Those Who Have Gone On Before Us

Today was my Grandmother Monson's birthday. She passed away in 1985, at the ripe old age of 93. Feisty to the end. Grandmother was smart, well-read, loving, hard-working, a perfect lady, and my hero. She always made time for me; always made me feel special. Most of my family say I am a lot like her...except for that whole ladylike thing.

My grandmother raised five kids on a small farm in the rolling hill country of Missouri, mostly by herself. Her husband died when my father, the youngest, was only 9 months old. Grandmother got a job in the post office, going in early to light the stoves and clean the office. She always had a huge garden, full of a myriad of fruit trees, a bounty of veggies and the most stunningly beautiful rose garden I have ever seen. Simply put, she could make a rock grow.

Grandmother Monson had an abundance of energy. Even while sitting down, she would always have some quilting or crocheting project in her lap, her hands working furiously. In her later years, Grandmother baked cookies for the elderly shut-ins, most of whom were at least a decade younger than she. I have it on good authority that at the age of 86, she climbed the apple tree all the way to the top, to get the best fruit for her applesauce. Oh, the intoxicating aromas that emitted from her kitchen!

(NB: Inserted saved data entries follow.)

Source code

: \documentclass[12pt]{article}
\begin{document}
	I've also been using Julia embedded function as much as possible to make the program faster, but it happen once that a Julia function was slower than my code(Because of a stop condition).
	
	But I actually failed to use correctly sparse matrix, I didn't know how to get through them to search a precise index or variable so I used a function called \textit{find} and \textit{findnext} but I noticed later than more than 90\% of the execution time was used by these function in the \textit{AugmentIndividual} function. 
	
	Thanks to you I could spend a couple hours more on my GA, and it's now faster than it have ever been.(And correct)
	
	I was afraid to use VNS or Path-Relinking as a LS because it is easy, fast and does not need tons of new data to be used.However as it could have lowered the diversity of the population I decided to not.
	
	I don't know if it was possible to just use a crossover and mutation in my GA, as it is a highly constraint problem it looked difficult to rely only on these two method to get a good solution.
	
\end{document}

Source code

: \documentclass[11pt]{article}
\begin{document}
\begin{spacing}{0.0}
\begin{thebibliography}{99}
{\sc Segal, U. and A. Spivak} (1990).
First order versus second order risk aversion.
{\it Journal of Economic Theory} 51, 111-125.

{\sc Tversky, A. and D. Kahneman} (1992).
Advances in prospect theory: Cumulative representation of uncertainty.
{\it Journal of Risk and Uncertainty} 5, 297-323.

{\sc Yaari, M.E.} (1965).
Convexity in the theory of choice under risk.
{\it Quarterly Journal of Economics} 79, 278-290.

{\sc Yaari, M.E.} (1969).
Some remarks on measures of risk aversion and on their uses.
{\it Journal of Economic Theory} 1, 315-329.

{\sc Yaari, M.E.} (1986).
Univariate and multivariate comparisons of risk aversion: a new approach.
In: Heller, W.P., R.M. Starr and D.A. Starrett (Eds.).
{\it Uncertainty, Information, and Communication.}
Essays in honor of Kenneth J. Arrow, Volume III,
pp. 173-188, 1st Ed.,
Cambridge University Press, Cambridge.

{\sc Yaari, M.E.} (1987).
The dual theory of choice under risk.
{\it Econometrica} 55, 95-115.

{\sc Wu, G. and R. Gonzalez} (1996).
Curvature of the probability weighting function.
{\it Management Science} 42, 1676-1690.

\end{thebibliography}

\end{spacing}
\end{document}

No, I'm not an amazing cook, nor do I crochet, or have a green thumb, but I am strong-willed, energetic and fiercely loving. My dad always said my grandmother was like "a little French horse," beautiful and strong and stubborn! Someday, I want to grow up to be just like her.


The Hubster and I watched "Waking Ned Devine" on Netflix last weekend. If you haven't seen it, I highly recommend it. All 52 residents of a tiny Irish village conspire to claim a 7 million dollar lottery prize when the true winner is found dead. It's a funny, sweet film with wonderful characters.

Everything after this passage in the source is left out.